In 2010, Google shut down its Chinese search engine, saying it deems Beijing’s content filtering directives unacceptable. Rather than do business in a dirty way, the firm moved its Chinese traffic to an uncensored Hong Kong version of the search engine. That led to the platform being effectively shut out for most Chinese users.

Getting blocked from the huge market naturally had adverse implications for Google’s revenues in this region, prompting the company to rethink its options.

Now the company seems to have made up its mind that it should put business interests above all else, and that it should try to make a comeback to China. 

Having missed out on the China market for eight years, Google is now said to be readying a filtered search engine specifically for that market.

Media reports suggest the firm has already shown a new Chinese search app to mainland officials. According to US online publication The Intercept, which first revealed the effort last week, a finalized version could be launched in the next six to nine months, subject to Beijing’s approval.

If that really happens, it would represent a stunning U-turn for Google which had in the past railed against state-sponsored Chinese censorship.

The company will face questions from human rights advocates and US politicians, as well as from its own employees, as to whether it is sacrificing its principles for business gains.

Google must have surely weighed the potential blowback, but still decided in the end that the benefits will outweigh the risks, given what is at stake. 

Interestingly, Chinese state media have softened their tone against Google in recent days, suggesting a breakthrough of sorts could indeed be on the way. 

On Monday, People’s Daily posted a commentary on its Twitter and Facebook accounts saying Beijing would welcome Google’s return to China as long as it complies with the relevant laws.

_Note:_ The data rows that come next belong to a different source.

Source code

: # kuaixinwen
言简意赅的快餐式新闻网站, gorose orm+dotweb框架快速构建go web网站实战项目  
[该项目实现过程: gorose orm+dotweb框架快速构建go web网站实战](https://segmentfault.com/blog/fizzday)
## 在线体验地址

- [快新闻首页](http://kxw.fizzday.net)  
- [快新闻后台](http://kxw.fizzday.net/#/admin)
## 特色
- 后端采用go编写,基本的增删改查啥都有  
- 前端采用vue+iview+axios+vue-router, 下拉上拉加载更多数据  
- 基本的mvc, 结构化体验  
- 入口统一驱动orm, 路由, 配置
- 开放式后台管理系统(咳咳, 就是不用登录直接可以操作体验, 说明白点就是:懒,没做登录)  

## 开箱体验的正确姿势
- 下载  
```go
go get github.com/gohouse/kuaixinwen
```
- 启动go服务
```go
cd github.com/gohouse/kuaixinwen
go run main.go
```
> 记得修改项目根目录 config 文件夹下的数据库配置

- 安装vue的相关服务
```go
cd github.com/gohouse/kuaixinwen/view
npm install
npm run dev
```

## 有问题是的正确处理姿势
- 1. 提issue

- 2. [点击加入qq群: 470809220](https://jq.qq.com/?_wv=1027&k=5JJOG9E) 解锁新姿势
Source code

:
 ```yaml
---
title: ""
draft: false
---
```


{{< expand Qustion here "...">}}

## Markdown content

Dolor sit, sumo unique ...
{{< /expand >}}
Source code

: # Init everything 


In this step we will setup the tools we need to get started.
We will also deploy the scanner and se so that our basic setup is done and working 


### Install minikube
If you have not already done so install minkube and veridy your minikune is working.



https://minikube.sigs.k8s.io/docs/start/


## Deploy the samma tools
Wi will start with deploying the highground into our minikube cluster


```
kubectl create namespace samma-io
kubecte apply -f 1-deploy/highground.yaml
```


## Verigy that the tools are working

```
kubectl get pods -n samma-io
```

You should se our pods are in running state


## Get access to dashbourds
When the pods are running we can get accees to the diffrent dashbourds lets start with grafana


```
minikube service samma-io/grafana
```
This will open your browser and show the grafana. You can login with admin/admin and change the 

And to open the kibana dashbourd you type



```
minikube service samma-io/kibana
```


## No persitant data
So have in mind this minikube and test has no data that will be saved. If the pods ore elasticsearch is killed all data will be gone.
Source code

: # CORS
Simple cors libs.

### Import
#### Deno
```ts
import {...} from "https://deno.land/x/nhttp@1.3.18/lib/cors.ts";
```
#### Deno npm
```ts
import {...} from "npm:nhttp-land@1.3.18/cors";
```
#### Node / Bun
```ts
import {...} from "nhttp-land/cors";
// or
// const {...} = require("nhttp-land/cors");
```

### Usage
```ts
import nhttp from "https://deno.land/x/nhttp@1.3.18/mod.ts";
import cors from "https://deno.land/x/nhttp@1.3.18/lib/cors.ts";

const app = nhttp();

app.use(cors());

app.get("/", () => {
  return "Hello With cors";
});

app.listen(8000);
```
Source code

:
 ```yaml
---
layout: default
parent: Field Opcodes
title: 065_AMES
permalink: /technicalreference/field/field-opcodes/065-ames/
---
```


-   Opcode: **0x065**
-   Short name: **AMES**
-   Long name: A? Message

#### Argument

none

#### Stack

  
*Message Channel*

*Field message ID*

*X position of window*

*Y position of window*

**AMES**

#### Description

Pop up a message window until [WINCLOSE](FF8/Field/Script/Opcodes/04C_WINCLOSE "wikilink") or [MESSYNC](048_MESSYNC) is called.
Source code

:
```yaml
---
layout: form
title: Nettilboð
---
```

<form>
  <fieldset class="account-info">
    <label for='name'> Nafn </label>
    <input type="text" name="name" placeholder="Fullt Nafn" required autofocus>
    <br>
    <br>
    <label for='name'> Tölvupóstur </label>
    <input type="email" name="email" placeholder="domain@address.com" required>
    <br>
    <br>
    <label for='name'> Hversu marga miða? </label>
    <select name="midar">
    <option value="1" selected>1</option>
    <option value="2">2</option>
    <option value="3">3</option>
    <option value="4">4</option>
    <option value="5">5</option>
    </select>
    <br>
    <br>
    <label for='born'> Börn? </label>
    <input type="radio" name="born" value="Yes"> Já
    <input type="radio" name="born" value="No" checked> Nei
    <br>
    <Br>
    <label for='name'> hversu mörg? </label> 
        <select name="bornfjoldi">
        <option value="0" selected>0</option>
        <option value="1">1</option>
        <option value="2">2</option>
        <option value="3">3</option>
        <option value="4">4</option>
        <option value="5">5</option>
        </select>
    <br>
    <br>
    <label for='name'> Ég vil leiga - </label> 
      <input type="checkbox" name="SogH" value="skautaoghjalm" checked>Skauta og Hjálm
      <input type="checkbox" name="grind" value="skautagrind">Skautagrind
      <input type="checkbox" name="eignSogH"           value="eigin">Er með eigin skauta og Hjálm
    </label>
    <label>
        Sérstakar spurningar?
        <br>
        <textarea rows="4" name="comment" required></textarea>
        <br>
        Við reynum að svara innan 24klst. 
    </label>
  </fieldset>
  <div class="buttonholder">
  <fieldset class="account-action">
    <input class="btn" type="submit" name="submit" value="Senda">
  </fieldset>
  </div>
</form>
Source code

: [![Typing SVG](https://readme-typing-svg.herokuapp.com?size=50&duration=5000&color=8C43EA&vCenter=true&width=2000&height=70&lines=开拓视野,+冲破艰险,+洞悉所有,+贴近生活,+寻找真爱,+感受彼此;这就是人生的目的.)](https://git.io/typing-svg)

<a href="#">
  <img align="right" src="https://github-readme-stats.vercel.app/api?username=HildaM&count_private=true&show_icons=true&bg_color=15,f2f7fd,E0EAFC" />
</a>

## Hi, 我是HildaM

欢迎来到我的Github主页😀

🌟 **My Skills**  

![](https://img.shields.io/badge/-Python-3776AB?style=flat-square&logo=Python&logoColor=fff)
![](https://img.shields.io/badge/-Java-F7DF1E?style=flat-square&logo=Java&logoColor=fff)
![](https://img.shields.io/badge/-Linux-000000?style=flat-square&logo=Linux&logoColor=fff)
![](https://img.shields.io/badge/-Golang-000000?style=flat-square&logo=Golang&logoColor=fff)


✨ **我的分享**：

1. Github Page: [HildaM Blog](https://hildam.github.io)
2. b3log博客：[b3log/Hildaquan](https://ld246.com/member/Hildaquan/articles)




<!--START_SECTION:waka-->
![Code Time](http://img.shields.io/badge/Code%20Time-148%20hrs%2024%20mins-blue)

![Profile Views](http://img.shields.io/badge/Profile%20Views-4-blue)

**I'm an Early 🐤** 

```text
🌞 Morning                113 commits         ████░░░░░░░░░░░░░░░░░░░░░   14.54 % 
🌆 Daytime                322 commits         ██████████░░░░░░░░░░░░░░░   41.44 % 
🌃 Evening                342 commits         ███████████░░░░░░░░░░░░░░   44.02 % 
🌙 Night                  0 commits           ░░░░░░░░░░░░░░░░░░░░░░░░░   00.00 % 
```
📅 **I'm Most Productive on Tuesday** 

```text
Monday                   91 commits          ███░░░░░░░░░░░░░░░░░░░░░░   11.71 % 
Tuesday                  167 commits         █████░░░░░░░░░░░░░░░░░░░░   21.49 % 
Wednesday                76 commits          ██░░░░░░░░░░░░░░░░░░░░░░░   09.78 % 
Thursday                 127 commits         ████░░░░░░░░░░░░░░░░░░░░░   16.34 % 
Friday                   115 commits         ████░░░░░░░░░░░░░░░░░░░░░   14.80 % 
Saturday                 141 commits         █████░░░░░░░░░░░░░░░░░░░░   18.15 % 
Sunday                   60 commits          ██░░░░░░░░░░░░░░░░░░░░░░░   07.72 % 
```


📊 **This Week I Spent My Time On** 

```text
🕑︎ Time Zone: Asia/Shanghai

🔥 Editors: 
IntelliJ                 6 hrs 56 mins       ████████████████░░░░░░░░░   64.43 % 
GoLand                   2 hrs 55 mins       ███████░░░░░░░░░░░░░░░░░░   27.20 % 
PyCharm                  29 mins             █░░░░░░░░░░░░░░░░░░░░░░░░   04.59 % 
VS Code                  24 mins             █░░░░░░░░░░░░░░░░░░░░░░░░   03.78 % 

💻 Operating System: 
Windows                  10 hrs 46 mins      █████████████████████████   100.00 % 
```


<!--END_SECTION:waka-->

The US tech giant’s earlier decision to exit the China market has been a “huge blunder” that resulted in the firm “missing golden chances in [China's] internet development,” the commentary said.

“Google is welcome to return to the mainland, but it’s a prerequisite that it must comply with the requirements of the law,” it said.

There is no escaping the fact that all foreign firms must follow Chinese laws if they want to operate in the country. Though it may seem unpalatable, Google has no option but to swallow its pride and bow to Beijing’s strict content regulations if it wants to get its foot back in the door.

Hence, the plans for a censorship-friendly search service that will filter out material deemed harmful to the interests of the mainland authorities. 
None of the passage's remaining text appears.